Problem to solve: Given the records below, would you repeat exactly the lines that begin at the one containing "collected clipboard data" and end at the one containing "### configure.py", inclusive?

[Saved data entries]
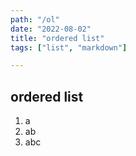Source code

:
 ```yaml
---
path: "/ol"
date: "2022-08-02"
title: "ordered list"
tags: ["list", "markdown"]

---
```


## ordered list

1. a
2. ab
3. abc
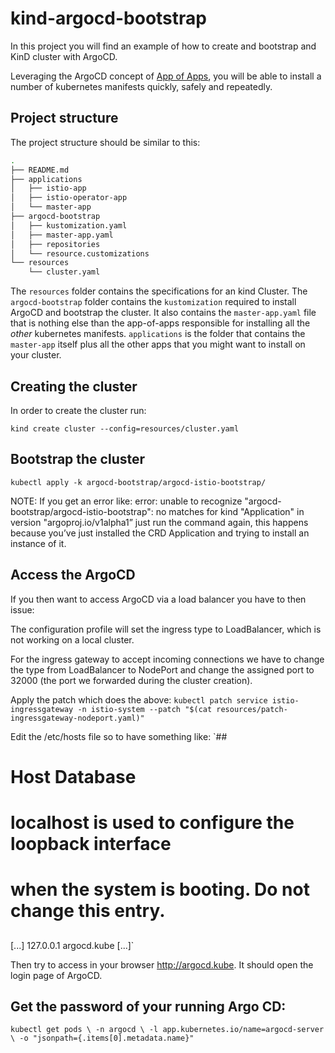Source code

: # kind-argocd-bootstrap

In this project you will find an example of how to create and bootstrap and KinD cluster with ArgoCD.

Leveraging the ArgoCD concept of [App of Apps](https://argoproj.github.io/argo-cd/operator-manual/declarative-setup/#app-of-apps),
you will be able to install a number of kubernetes manifests quickly, safely and repeatedly.


## Project structure

The project structure should be similar to this:

```bash
.
├── README.md
├── applications
│   ├── istio-app
│   ├── istio-operator-app
│   └── master-app
├── argocd-bootstrap
│   ├── kustomization.yaml
│   ├── master-app.yaml
│   ├── repositories
│   └── resource.customizations
└── resources
    └── cluster.yaml
``` 

The `resources` folder contains the specifications for an kind Cluster.
The `argocd-bootstrap` folder contains the `kustomization` required to install ArgoCD and bootstrap the cluster. It also
contains the `master-app.yaml` file that is nothing else than the app-of-apps responsible for installing all the _other_ kubernetes manifests.
`applications` is the folder that contains the `master-app` itself plus all the other apps that you might want to install on your cluster.

## Creating the cluster

In order to create the cluster run:

`kind create cluster --config=resources/cluster.yaml`

## Bootstrap the cluster

`kubectl apply -k argocd-bootstrap/argocd-istio-bootstrap/`

NOTE: If you get an error like: error: unable to recognize "argocd-bootstrap/argocd-istio-bootstrap": no matches for kind "Application" in version "argoproj.io/v1alpha1” just run the command again, this happens because you’ve just installed the CRD Application and trying to install an instance of it.

## Access the ArgoCD
 
If you then want to access ArgoCD via a load balancer you have to then issue:

The configuration profile will set the ingress type to LoadBalancer, which is not working on a local cluster.

For the ingress gateway to accept incoming connections we have to change the type from LoadBalancer to NodePort and change the assigned port to 32000 (the port we forwarded during the cluster creation).

Apply the patch which does the above:
`kubectl patch service istio-ingressgateway -n istio-system --patch "$(cat resources/patch-ingressgateway-nodeport.yaml)"`

Edit the /etc/hosts file so to have something like:
`##
# Host Database
#
# localhost is used to configure the loopback interface
# when the system is booting.  Do not change this entry.
##

[...]
127.0.0.1 argocd.kube
[...]`

Then try to access in your browser http://argocd.kube. It should open the login page of ArgoCD.

## Get the password of your running Argo CD:
`kubectl get pods \
  -n argocd \
  -l app.kubernetes.io/name=argocd-server \
  -o "jsonpath={.items[0].metadata.name}"`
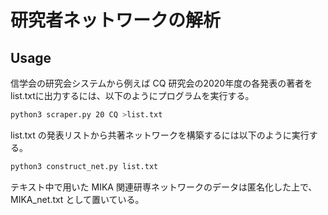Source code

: # 研究者ネットワークの解析
## Usage
信学会の研究会システムから例えば CQ 研究会の2020年度の各発表の著者をlist.txtに出力するには、以下のようにプログラムを実行する。
```bash
python3 scraper.py 20 CQ >list.txt
```
list.txt の発表リストから共著ネットワークを構築するには以下のように実行する。
```bash
python3 construct_net.py list.txt
```
テキスト中で用いた MIKA 関連研専ネットワークのデータは匿名化した上で、MIKA_net.txt として置いている。
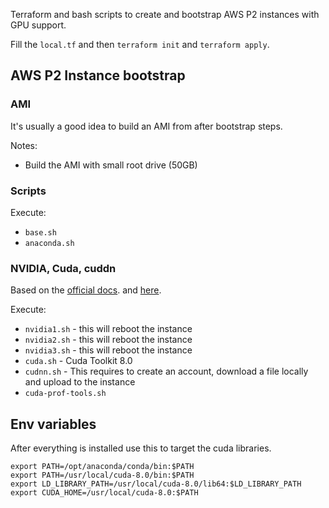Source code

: Terraform and bash scripts to create and bootstrap AWS P2 instances with GPU support.

Fill the `local.tf` and then `terraform init` and `terraform apply`.

## AWS P2 Instance bootstrap

### AMI

It's usually a good idea to build an AMI from after bootstrap steps.

Notes:
- Build the AMI with small root drive (50GB)

### Scripts

Execute:

- `base.sh`
- `anaconda.sh`

### NVIDIA, Cuda, cuddn

Based on the [official docs](http://docs.aws.amazon.com/AWSEC2/latest/UserGuide/accelerated-computing-instances.html#install-nvidia-driver).
 and [here](https://docs.aws.amazon.com/AWSEC2/latest/UserGuide/install-nvidia-driver.html).

Execute:
- `nvidia1.sh` - this will reboot the instance
- `nvidia2.sh` - this will reboot the instance
- `nvidia3.sh` - this will reboot the instance
- `cuda.sh` - Cuda Toolkit 8.0
- `cudnn.sh` - This requires to create an account, download a file locally and upload to the instance
- `cuda-prof-tools.sh`

## Env variables

After everything is installed use this to target the cuda libraries.

```
export PATH=/opt/anaconda/conda/bin:$PATH
export PATH=/usr/local/cuda-8.0/bin:$PATH
export LD_LIBRARY_PATH=/usr/local/cuda-8.0/lib64:$LD_LIBRARY_PATH
export CUDA_HOME=/usr/local/cuda-8.0:$PATH
```
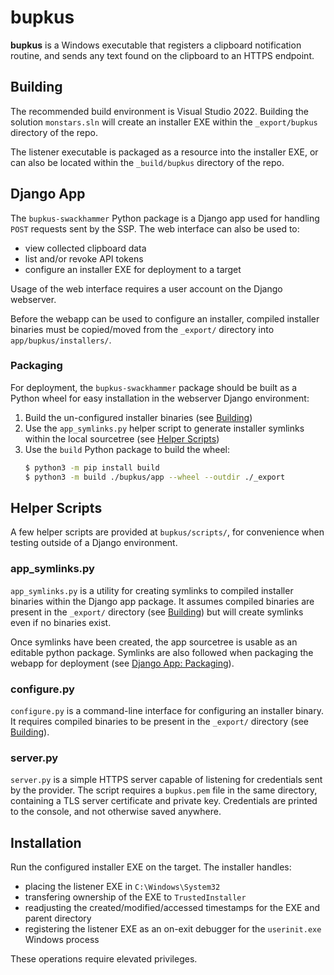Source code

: # bupkus

**bupkus** is a Windows executable that registers a clipboard notification routine, and sends any text found on the clipboard to an HTTPS endpoint.

## Building

The recommended build environment is Visual Studio 2022. Building the solution `monstars.sln` will create an installer EXE within the `_export/bupkus` directory of the repo.

The listener executable is packaged as a resource into the installer EXE, or can also be located within the `_build/bupkus` directory of the repo.


## Django App

The `bupkus-swackhammer` Python package is a Django app used for handling `POST` requests sent by the SSP. The web interface can also be used to:
* view collected clipboard data
* list and/or revoke API tokens
* configure an installer EXE for deployment to a target

Usage of the web interface requires a user account on the Django webserver.

Before the webapp can be used to configure an installer, compiled installer binaries must be copied/moved from the `_export/` directory into `app/bupkus/installers/`.

### Packaging
For deployment, the `bupkus-swackhammer` package should be built as a Python wheel for easy installation in the webserver Django environment:
1. Build the un-configured installer binaries (see [Building](#building))
1. Use the `app_symlinks.py` helper script to generate installer symlinks within the local sourcetree (see [Helper Scripts](#app_symlinkspy))
1. Use the `build` Python package to build the wheel:
    ```bash
    $ python3 -m pip install build
    $ python3 -m build ./bupkus/app --wheel --outdir ./_export
    ```

## Helper Scripts

A few helper scripts are provided at `bupkus/scripts/`, for convenience when testing outside of a Django environment.

### app_symlinks.py
`app_symlinks.py` is a utility for creating symlinks to compiled installer binaries within the Django app package. It assumes compiled binaries are present in the `_export/` directory (see [Building](#building)) but will create symlinks even if no binaries exist.

Once symlinks have been created, the app sourcetree is usable as an editable python package. Symlinks are also followed when packaging the webapp for deployment (see [Django App: Packaging](#packaging)).

### configure.py
`configure.py` is a command-line interface for configuring an installer binary. It requires compiled binaries to be present in the `_export/` directory (see [Building](#building)).

### server.py
`server.py` is a simple HTTPS server capable of listening for credentials sent by the provider. The script requires a `bupkus.pem` file in the same directory, containing a TLS server certificate and private key. Credentials are printed to the console, and not otherwise saved anywhere.


## Installation

Run the configured installer EXE on the target. The installer handles:
* placing the listener EXE in `C:\Windows\System32`
* transfering ownership of the EXE to `TrustedInstaller`
* readjusting the created/modified/accessed timestamps for the EXE and parent directory
* registering the listener EXE as an on-exit debugger for the `userinit.exe` Windows process

These operations require elevated privileges.
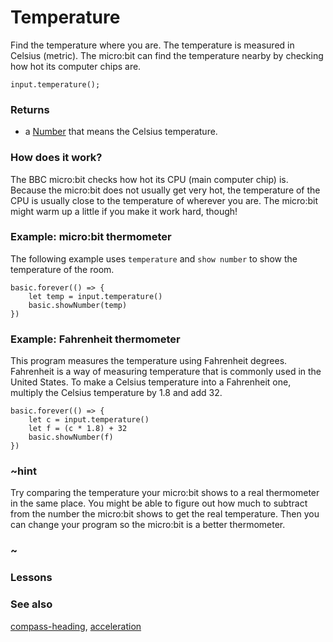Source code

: # Temperature

Find the temperature where you are. The temperature is measured in Celsius (metric).
The micro:bit can find the temperature nearby by checking how hot its computer chips are.

```sig
input.temperature();
```

### Returns

* a [Number](/reference/types/number) that means the Celsius temperature.

### How does it work?

The BBC micro:bit checks how hot its CPU (main computer chip) is.
Because the micro:bit does not usually get very hot, the temperature of the CPU
is usually close to the temperature of wherever you are.
The micro:bit might warm up a little if you make it work hard, though!

### Example: micro:bit thermometer

The following example uses `temperature` and `show number` to show the temperature of the room.

```blocks
basic.forever(() => {
    let temp = input.temperature()
    basic.showNumber(temp)
})
```
### Example: Fahrenheit thermometer

This program measures the temperature using Fahrenheit degrees.
Fahrenheit is a way of measuring temperature that is commonly used in the United States.
To make a Celsius temperature into a Fahrenheit one, multiply the Celsius temperature by
1.8 and add 32.

```blocks
basic.forever(() => {
    let c = input.temperature()
    let f = (c * 1.8) + 32
    basic.showNumber(f)
})
```

### ~hint

Try comparing the temperature your micro:bit shows to a real thermometer in the same place.
You might be able to figure out how much to subtract from the number the micro:bit
shows to get the real temperature. Then you can change your program so the micro:bit is a 
better thermometer.

### ~

### Lessons

### See also

[compass-heading](/reference/input/compass-heading), [acceleration](/reference/input/acceleration)

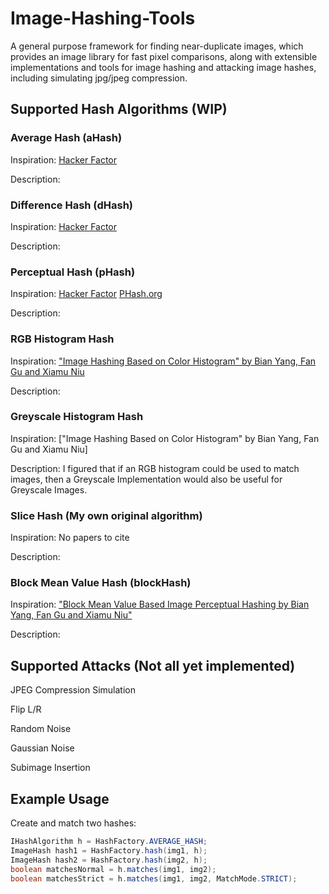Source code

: # Image-Hashing-Tools
A general purpose framework for finding near-duplicate images, which provides an image library for fast pixel comparisons, along with extensible implementations and tools for image hashing and attacking image hashes, including simulating jpg/jpeg compression.

## Supported Hash Algorithms (WIP)
### Average Hash (aHash)
Inspiration: [Hacker Factor](http://www.hackerfactor.com/blog/?/archives/529-Kind-of-Like-That.html)

Description:

### Difference Hash (dHash)
Inspiration: [Hacker Factor](http://www.hackerfactor.com/blog/?/archives/529-Kind-of-Like-That.html)

Description:

### Perceptual Hash (pHash)
Inspiration: [Hacker Factor](http://hackerfactor.com/blog/index.php%3F/archives/432-Looks-Like-It.html) [PHash.org](https://www.phash.org/)

Description:

### RGB Histogram Hash
Inspiration: ["Image Hashing Based on Color Histogram" by Bian Yang, Fan Gu and Xiamu Niu](http://manu35.magtech.com.cn/Jwk_ics/CN/abstract/abstract1269.shtml)

Description:

### Greyscale Histogram Hash
Inspiration: ["Image Hashing Based on Color Histogram" by Bian Yang, Fan Gu and Xiamu Niu]

Description: I figured that if an RGB histogram could be used to match images, then a Greyscale Implementation would also be useful for Greyscale Images.

### Slice Hash (My own original algorithm)
Inspiration: No papers to cite

Description:

### Block Mean Value Hash (blockHash)

Inspiration: ["Block Mean Value Based Image Perceptual Hashing by Bian Yang, Fan Gu and Xiamu Niu"](https://ieeexplore.ieee.org/document/4041692)

Description:


## Supported Attacks (Not all yet implemented)
JPEG Compression Simulation

Flip L/R

Random Noise

Gaussian Noise

Subimage Insertion

## Example Usage

Create and match two hashes:
```Java
IHashAlgorithm h = HashFactory.AVERAGE_HASH;
ImageHash hash1 = HashFactory.hash(img1, h);
ImageHash hash2 = HashFactory.hash(img2, h);
boolean matchesNormal = h.matches(img1, img2);
boolean matchesStrict = h.matches(img1, img2, MatchMode.STRICT);
```


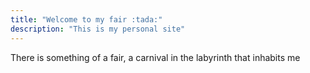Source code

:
 ```yaml
---
title: "Welcome to my fair :tada:"
description: "This is my personal site"
---
```


There is something of a fair, a carnival in the labyrinth that inhabits me 
<!--Me obsesiono con el centro y sigo tratando de disfrutar el recorrido.   -->
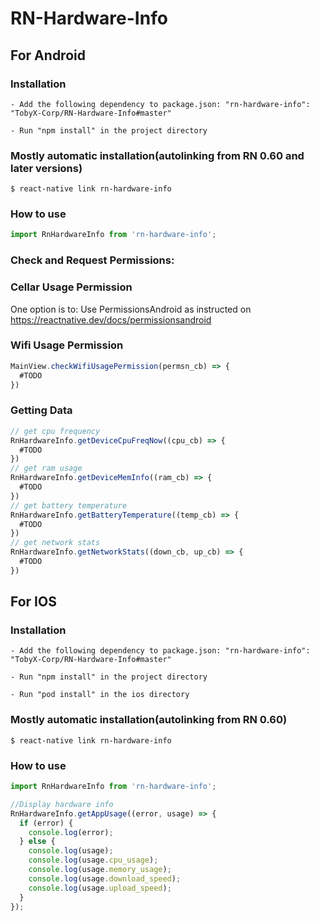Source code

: # RN-Hardware-Info


## For Android

### Installation
`- Add the following dependency to package.json:
  "rn-hardware-info": "TobyX-Corp/RN-Hardware-Info#master"`
  
 `- Run "npm install" in the project directory`

### Mostly automatic installation(autolinking from RN 0.60 and later versions)

`$ react-native link rn-hardware-info`

### How to use
```javascript
import RnHardwareInfo from 'rn-hardware-info';
```
### Check and Request Permissions:

### Cellar Usage Permission
One option is to:
  Use PermissionsAndroid as instructed on https://reactnative.dev/docs/permissionsandroid

### Wifi Usage Permission
```javascript
MainView.checkWifiUsagePermission(permsn_cb) => {
  #TODO
})
```
### Getting Data
```javascript
// get cpu frequency
RnHardwareInfo.getDeviceCpuFreqNow((cpu_cb) => {
  #TODO
})
// get ram usage
RnHardwareInfo.getDeviceMemInfo((ram_cb) => {
  #TODO
})
// get battery temperature
RnHardwareInfo.getBatteryTemperature((temp_cb) => {
  #TODO
})
// get network stats
RnHardwareInfo.getNetworkStats((down_cb, up_cb) => {
  #TODO
})
```



## For IOS

### Installation
`- Add the following dependency to package.json:
  "rn-hardware-info": "TobyX-Corp/RN-Hardware-Info#master"`
  
 `- Run "npm install" in the project directory`
 
 `- Run "pod install" in the ios directory`

### Mostly automatic installation(autolinking from RN 0.60)

`$ react-native link rn-hardware-info`

### How to use
```javascript
import RnHardwareInfo from 'rn-hardware-info';

//Display hardware info
RnHardwareInfo.getAppUsage((error, usage) => {
  if (error) {
    console.log(error);
  } else {
    console.log(usage);
    console.log(usage.cpu_usage);
    console.log(usage.memory_usage);
    console.log(usage.download_speed);
    console.log(usage.upload_speed);
  }
});
```

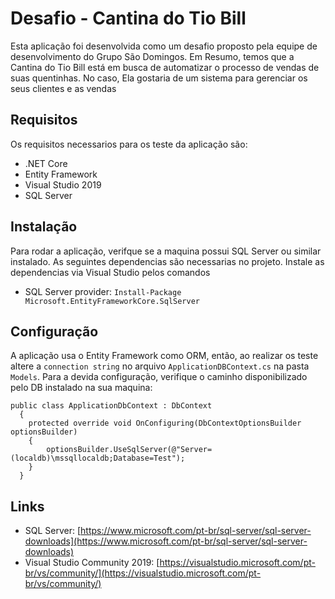 # Desafio - Cantina do Tio Bill
Esta aplicação foi desenvolvida como um desafio proposto pela equipe de desenvolvimento do Grupo São Domingos.
Em Resumo, temos que a Cantina do Tio Bill está em busca de automatizar o processo de vendas de suas quentinhas. 
No caso, Ela gostaria de um sistema para gerenciar os seus clientes e as vendas

## Requisitos
Os requisitos necessarios para os teste da aplicação são:
 - .NET Core
 - Entity Framework
 - Visual Studio 2019
 - SQL Server
 
 ## Instalação
 Para rodar a aplicação, verifque se a maquina possui SQL Server ou similar instalado. As seguintes dependencias são necessarias no projeto.
 Instale as dependencias via Visual Studio pelos comandos
  - SQL Server provider: `Install-Package Microsoft.EntityFrameworkCore.SqlServer`
  
  ## Configuração
  A aplicação usa o Entity Framework como ORM, então, ao realizar os teste altere a `connection string` no arquivo `ApplicationDBContext.cs` na pasta `Models`.
  Para a devida configuração, verifique o caminho disponibilizado pelo DB instalado na sua maquina:
  
  ```
  public class ApplicationDbContext : DbContext
    {
      protected override void OnConfiguring(DbContextOptionsBuilder optionsBuilder)
      {
          optionsBuilder.UseSqlServer(@"Server=(localdb)\mssqllocaldb;Database=Test");
      }
    }
  ```
  
## Links
  - SQL Server: [https://www.microsoft.com/pt-br/sql-server/sql-server-downloads](https://www.microsoft.com/pt-br/sql-server/sql-server-downloads)
  - Visual Studio Community 2019: [https://visualstudio.microsoft.com/pt-br/vs/community/](https://visualstudio.microsoft.com/pt-br/vs/community/)
  
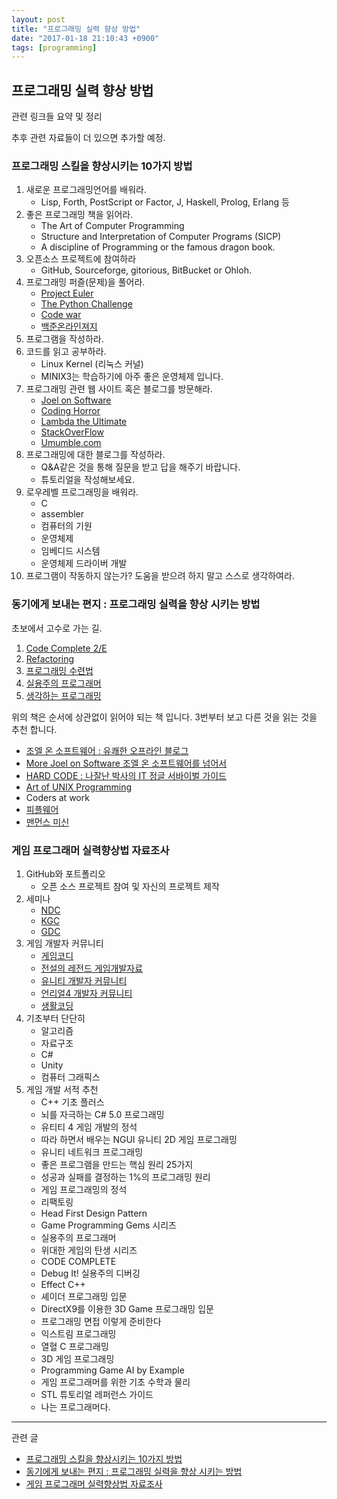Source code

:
 ```yaml
---
layout: post
title: "프로그래밍 실력 향상 방법"
date: "2017-01-18 21:10:43 +0900"
tags: [programming]
---
```


## 프로그래밍 실력 향상 방법

관련 링크들 요약 및 정리

추후 관련 자료들이 더 있으면 추가할 예정.

### 프로그래밍 스킬을 향상시키는 10가지 방법

1. 새로운 프로그래밍언어를 배워라.
	- Lisp, Forth, PostScript or Factor, J, Haskell, Prolog, Erlang 등
2. 좋은 프로그래밍 책을 읽어라.
	- The Art of Computer Programming
	- Structure and Interpretation of Computer Programs (SICP)
	- A discipline of Programming or the famous dragon book.
3. 오픈소스 프로젝트에 참여하라
	- GitHub, Sourceforge, gitorious, BitBucket or Ohloh.
4. 프로그래밍 퍼즐(문제)을 풀어라.
	- [Project Euler](http://euler.synap.co.kr/)
	- [The Python Challenge](http://www.pythonchallenge.com/)
	- [Code war](https://www.codewars.com/)
	- [백준온라인져지](https://www.acmicpc.net/)
5. 프로그램을 작성하라.
6. 코드를 읽고 공부하라.
	- Linux Kernel (리눅스 커널)
	- MINIX3는 학습하기에 아주 좋은 운영체제 입니다.
7. 프로그래밍 관련 웹 사이트 혹은 블로그를 방문해라.
	- [Joel on Software](https://www.joelonsoftware.com/)
	- [Coding Horror](http://www.codinghorror.com/blog/)
	- [Lambda the Ultimate](http://lambda-the-ultimate.org/)
	- [StackOverFlow](http://stackoverflow.com/)
	- [Umumble.com](http://umumble.com/)
8. 프로그래밍에 대한 블로그를 작성하라.
	- Q&A같은 것을 통해 질문을 받고 답을 해주기 바랍니다.
	- 튜토리얼을 작성해보세요.
9. 로우레벨 프로그래밍을 배워라.
	- C
	- assembler
	- 컴퓨터의 기원
	- 운영체제
	- 임베디드 시스템
	- 운영체제 드라이버 개발
10. 프로그램이 작동하지 않는가? 도움을 받으려 하지 말고 스스로 생각하여라.

### 동기에게 보내는 편지 : 프로그래밍 실력을 향상 시키는 방법

초보에서 고수로 가는 길.

1. [Code Complete 2/E](http://www.yes24.com/24/goods/1480040?scode=032&OzSrank=1)
2. [Refactoring](http://www.yes24.com/24/goods/7951038?scode=032&OzSrank=1)
3. [프로그래밍 수련법](http://www.yes24.com/24/goods/2833579?scode=032&OzSrank=1)
4. [실용주의 프로그래머](http://www.yes24.com/24/goods/12501565?scode=032&OzSrank=1)
5. [생각하는 프로그래밍](http://www.yes24.com/24/goods/11686227?scode=032&OzSrank=1)

위의 책은 순서에 상관없이 읽어야 되는 책 입니다. 3번부터 보고 다른 것을 읽는 것을 추천 합니다.

- [조엘 온 소프트웨어 : 유쾌한 오프라인 블로그](http://www.yes24.com/24/goods/1469763?scode=032&OzSrank=1)
- [More Joel on Software 조엘 온 소프트웨어를 넘어서](http://www.yes24.com/24/goods/3563799?scode=032&OzSrank=2)
- [HARD CODE : 나잘난 박사의 IT 정글 서바이벌 가이드](http://www.yes24.com/24/goods/3432834?scode=032&OzSrank=1)
- [Art of UNIX Programming](http://www.yes24.com/24/goods/1405887?scode=032&OzSrank=1)
- Coders at work
- [피플웨어](http://www.yes24.com/24/goods/13657193?scode=032&OzSrank=2)
- [맨먼스 미신](http://www.yes24.com/24/goods/16928943?scode=032&OzSrank=1)

### 게임 프로그래머 실력향상법 자료조사

1. GitHub와 포트폴리오
	- 오픈 소스 프로젝트 참여 및 자신의 프로젝트 제작
2. 세미나
	- [NDC](https://ndc.nexon.com/main)
	- [KGC](http://onoffmix.com/event/85232)
	- [GDC](http://www.gdconf.com/)
3. 게임 개발자 커뮤니티
	- [게임코디](http://www.gamecodi.com/)
	- [전설의 레전드 게임개발자료](https://www.facebook.com/groups/730799873611073/)
	- [유니티 개발자 커뮤니티](https://www.facebook.com/groups/unitykorea/)
	- [언리얼4 개발자 커뮤니티](https://www.facebook.com/groups/unreal4dev/)
	- [생활코딩](https://www.facebook.com/groups/codingeverybody/)
4. 기초부터 단단히
	- 알고리즘
	- 자료구조
	- C#
	- Unity
	- 컴퓨터 그래픽스
5. 게임 개발 서적 추천
	- C++ 기초 플러스
	- 뇌를 자극하는 C# 5.0 프로그래밍
	- 유티티 4 게임 개발의 정석
	- 따라 하면서 배우는 NGUI 유니티 2D 게임 프로그래밍
	- 유니티 네트워크 프로그래밍
	- 좋은 프로그램을 만드는 핵심 원리 25가지
	- 성공과 실패를 결정하는 1%의 프로그래밍 원리
	- 게임 프로그래밍의 정석
	- 리팩토링
	- Head First Design Pattern
	- Game Programming Gems 시리즈
	- 실용주의 프로그래머
	- 위대한 게임의 탄생 시리즈
	- CODE COMPLETE
	- Debug It! 실용주의 디버깅
	- Effect C++
	- 셰이더 프로그래밍 입문
	- DirectX9를 이용한 3D Game 프로그래밍 입문
	- 프로그래밍 면접 이렇게 준비한다
	- 익스트림 프로그래밍
	- 열혈 C 프로그래밍
	- 3D 게임 프로그래밍
	- Programming Game AI by Example
	- 게임 프로그래머를 위한 기초 수학과 물리
	- STL 튜토리얼 레퍼런스 가이드
	- 나는 프로그래머다.

----
관련 글
- [프로그래밍 스킬을 향상시키는 10가지 방법](http://iamyour.tistory.com/entry/%ED%94%84%EB%A1%9C%EA%B7%B8%EB%9E%98%EB%B0%8D%EC%8A%A4%ED%82%AC%EC%9D%84-%ED%96%A5%EC%83%81%EC%8B%9C%ED%82%A4%EB%8A%94-10%EA%B0%80%EC%A7%80-%EB%B0%A9%EB%B2%95)
- [동기에게 보내는 편지 : 프로그래밍 실력을 향상 시키는 방법](http://tasyblue.blogspot.kr/2015/03/blog-post.html)
- [게임 프로그래머 실력향상법 자료조사](http://www.slideshare.net/ddayinhwang9/ss-61262239)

Your response:
* view collected clipboard data
* list and/or revoke API tokens
* configure an installer EXE for deployment to a target

Usage of the web interface requires a user account on the Django webserver.

Before the webapp can be used to configure an installer, compiled installer binaries must be copied/moved from the `_export/` directory into `app/bupkus/installers/`.

### Packaging
For deployment, the `bupkus-swackhammer` package should be built as a Python wheel for easy installation in the webserver Django environment:
1. Build the un-configured installer binaries (see [Building](#building))
1. Use the `app_symlinks.py` helper script to generate installer symlinks within the local sourcetree (see [Helper Scripts](#app_symlinkspy))
1. Use the `build` Python package to build the wheel:
    ```bash
    $ python3 -m pip install build
    $ python3 -m build ./bupkus/app --wheel --outdir ./_export
    ```

## Helper Scripts

A few helper scripts are provided at `bupkus/scripts/`, for convenience when testing outside of a Django environment.

### app_symlinks.py
`app_symlinks.py` is a utility for creating symlinks to compiled installer binaries within the Django app package. It assumes compiled binaries are present in the `_export/` directory (see [Building](#building)) but will create symlinks even if no binaries exist.

Once symlinks have been created, the app sourcetree is usable as an editable python package. Symlinks are also followed when packaging the webapp for deployment (see [Django App: Packaging](#packaging)).

### configure.py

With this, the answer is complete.